Entries taken from a collection
►

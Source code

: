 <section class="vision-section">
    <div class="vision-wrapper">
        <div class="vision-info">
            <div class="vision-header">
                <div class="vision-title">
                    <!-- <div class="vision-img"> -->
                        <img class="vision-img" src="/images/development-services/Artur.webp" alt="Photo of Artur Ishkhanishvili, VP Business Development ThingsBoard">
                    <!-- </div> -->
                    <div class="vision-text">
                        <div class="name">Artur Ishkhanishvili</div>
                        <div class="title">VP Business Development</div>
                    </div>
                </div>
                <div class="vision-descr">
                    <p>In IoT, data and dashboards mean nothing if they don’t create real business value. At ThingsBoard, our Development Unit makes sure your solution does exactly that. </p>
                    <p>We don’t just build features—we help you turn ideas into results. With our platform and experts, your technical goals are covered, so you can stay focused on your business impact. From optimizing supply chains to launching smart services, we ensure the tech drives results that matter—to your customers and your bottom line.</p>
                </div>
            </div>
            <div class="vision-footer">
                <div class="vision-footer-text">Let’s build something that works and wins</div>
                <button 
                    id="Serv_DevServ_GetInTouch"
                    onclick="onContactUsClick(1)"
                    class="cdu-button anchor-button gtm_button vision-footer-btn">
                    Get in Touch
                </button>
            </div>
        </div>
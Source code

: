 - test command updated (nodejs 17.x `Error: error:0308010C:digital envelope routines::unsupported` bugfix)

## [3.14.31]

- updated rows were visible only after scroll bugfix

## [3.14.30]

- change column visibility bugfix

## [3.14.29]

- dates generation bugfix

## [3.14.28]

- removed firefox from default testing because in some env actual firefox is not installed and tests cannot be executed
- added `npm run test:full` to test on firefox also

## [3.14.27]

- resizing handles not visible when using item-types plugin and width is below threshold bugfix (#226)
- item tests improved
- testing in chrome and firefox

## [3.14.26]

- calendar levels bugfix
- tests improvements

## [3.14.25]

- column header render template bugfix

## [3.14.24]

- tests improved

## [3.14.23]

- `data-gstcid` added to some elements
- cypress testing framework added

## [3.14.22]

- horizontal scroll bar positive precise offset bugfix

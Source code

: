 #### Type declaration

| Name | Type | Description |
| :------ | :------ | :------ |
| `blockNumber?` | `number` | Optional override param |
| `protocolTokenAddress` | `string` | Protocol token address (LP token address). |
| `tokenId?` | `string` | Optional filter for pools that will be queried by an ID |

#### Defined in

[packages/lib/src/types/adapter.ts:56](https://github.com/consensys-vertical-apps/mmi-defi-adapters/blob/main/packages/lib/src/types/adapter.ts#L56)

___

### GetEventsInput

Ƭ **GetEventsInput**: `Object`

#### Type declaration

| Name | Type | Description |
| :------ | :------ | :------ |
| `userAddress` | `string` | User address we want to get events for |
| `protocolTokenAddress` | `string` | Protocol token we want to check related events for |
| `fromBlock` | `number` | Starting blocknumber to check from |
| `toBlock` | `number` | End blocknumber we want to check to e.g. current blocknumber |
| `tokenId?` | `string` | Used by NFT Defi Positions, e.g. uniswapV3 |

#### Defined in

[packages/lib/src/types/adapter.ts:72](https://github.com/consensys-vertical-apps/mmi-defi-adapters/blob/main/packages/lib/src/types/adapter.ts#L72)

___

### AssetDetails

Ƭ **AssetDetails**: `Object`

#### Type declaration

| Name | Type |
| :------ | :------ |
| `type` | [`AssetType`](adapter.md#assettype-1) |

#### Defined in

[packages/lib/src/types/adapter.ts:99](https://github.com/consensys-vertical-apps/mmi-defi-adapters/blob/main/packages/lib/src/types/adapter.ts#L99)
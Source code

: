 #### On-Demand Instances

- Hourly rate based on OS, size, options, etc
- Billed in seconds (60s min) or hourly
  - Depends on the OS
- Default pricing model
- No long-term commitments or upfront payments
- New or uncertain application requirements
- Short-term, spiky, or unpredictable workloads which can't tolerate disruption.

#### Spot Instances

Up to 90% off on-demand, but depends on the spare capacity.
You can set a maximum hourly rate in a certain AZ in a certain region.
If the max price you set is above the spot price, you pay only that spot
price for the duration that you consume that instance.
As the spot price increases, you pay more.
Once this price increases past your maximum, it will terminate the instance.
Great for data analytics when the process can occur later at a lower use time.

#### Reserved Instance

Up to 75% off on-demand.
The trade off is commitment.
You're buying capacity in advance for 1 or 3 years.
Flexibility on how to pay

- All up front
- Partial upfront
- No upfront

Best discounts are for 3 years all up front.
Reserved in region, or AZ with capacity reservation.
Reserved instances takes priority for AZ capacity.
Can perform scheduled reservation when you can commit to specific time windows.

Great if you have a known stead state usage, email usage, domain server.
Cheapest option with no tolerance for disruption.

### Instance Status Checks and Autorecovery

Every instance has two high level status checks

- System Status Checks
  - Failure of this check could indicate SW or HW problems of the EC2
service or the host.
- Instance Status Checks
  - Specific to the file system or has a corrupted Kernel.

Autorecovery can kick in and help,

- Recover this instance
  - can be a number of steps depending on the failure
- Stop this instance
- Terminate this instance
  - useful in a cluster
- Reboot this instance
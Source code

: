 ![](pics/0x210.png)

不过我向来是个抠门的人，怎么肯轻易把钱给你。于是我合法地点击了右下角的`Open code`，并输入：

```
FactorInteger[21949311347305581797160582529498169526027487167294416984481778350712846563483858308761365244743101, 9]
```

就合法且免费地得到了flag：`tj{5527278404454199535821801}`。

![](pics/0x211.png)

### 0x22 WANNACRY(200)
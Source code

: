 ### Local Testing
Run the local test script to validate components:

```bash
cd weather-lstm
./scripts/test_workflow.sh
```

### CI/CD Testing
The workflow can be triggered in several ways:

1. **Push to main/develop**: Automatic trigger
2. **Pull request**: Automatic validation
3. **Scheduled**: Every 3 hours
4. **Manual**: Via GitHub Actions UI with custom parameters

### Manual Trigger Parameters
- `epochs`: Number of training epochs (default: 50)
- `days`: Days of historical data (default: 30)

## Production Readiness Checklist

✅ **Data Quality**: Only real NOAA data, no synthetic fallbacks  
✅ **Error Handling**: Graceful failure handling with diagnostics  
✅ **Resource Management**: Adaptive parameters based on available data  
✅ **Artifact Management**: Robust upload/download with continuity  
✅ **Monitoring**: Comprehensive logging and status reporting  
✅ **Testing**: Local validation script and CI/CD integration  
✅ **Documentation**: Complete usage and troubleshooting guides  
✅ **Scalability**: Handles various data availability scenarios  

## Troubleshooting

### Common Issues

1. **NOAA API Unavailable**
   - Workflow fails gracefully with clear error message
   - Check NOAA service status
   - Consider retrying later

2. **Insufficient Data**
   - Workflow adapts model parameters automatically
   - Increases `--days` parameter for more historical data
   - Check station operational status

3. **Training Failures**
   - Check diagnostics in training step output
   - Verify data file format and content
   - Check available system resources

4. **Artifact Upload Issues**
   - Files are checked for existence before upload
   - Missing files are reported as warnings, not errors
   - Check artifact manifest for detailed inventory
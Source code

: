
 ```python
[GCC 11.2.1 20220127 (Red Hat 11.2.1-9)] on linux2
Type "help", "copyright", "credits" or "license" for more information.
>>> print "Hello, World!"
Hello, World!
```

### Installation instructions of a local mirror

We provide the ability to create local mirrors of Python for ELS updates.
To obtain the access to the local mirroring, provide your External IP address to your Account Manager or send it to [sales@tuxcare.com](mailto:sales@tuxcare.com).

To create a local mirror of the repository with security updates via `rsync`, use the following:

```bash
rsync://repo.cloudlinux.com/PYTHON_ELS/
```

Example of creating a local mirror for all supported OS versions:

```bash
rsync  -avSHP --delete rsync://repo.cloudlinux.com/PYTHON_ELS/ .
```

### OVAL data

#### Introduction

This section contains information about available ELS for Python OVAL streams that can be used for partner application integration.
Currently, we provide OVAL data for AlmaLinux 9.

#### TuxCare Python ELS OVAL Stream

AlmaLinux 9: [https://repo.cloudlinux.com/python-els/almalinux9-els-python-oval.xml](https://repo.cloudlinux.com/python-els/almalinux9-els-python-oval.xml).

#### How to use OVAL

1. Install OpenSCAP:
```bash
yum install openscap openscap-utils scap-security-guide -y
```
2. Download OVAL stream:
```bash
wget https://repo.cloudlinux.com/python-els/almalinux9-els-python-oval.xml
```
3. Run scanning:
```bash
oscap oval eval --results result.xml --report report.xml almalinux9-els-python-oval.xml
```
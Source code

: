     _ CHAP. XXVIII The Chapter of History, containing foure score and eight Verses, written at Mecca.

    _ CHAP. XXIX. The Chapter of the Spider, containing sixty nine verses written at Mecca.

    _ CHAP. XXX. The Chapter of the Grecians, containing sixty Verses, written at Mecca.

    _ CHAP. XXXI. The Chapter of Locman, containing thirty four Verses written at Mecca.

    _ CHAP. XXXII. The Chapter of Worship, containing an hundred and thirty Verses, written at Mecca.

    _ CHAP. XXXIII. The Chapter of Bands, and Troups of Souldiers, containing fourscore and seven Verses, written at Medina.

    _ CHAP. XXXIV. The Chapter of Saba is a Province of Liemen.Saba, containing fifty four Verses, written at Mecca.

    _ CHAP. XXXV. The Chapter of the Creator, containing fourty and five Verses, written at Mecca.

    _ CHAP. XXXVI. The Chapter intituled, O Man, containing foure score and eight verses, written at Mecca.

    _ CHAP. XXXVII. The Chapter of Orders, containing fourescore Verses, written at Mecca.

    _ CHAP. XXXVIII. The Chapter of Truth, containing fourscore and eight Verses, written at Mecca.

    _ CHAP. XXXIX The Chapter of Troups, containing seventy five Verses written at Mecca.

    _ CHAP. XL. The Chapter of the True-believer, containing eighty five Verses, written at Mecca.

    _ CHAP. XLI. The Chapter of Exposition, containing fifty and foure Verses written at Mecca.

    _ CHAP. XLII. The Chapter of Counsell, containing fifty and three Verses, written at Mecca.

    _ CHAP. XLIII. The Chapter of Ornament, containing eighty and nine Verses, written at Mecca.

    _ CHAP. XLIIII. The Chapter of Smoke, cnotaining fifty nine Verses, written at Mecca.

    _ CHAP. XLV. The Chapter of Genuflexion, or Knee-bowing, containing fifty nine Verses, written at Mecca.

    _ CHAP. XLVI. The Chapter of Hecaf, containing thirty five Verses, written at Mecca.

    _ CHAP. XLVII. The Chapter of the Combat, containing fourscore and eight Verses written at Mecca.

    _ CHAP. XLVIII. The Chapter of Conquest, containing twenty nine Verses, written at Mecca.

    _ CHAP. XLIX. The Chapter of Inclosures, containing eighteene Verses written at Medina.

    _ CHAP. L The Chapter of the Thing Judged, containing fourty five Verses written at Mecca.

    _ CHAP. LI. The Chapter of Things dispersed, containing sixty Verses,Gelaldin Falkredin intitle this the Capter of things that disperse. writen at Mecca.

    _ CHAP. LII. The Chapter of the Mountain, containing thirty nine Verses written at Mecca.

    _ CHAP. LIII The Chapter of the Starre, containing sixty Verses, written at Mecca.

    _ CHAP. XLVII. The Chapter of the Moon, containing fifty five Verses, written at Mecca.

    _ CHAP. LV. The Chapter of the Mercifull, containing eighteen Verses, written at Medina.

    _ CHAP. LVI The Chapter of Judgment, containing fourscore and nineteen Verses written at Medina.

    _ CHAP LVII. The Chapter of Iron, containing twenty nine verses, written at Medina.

◄

- **Task objective**
Could you retype exactly the lines above, starting at the line that contains "Reserved in region, or" and ending at the line that contains "4. **Manual**: Via", and nothing more?

- **Task response**
Reserved in region, or AZ with capacity reservation.
Reserved instances takes priority for AZ capacity.
Can perform scheduled reservation when you can commit to specific time windows.

Great if you have a known stead state usage, email usage, domain server.
Cheapest option with no tolerance for disruption.

### Instance Status Checks and Autorecovery

Every instance has two high level status checks

- System Status Checks
  - Failure of this check could indicate SW or HW problems of the EC2
service or the host.
- Instance Status Checks
  - Specific to the file system or has a corrupted Kernel.

Autorecovery can kick in and help,

- Recover this instance
  - can be a number of steps depending on the failure
- Stop this instance
- Terminate this instance
  - useful in a cluster
- Reboot this instance
Source code

: ![](pics/0x210.png)

不过我向来是个抠门的人，怎么肯轻易把钱给你。于是我合法地点击了右下角的`Open code`，并输入：

```
FactorInteger[21949311347305581797160582529498169526027487167294416984481778350712846563483858308761365244743101, 9]
```

就合法且免费地得到了flag：`tj{5527278404454199535821801}`。

![](pics/0x211.png)

### 0x22 WANNACRY(200)
Source code

: ### Local Testing
Run the local test script to validate components:

```bash
cd weather-lstm
./scripts/test_workflow.sh
```

### CI/CD Testing
The workflow can be triggered in several ways:

1. **Push to main/develop**: Automatic trigger
2. **Pull request**: Automatic validation
3. **Scheduled**: Every 3 hours
4. **Manual**: Via GitHub Actions UI with custom parameters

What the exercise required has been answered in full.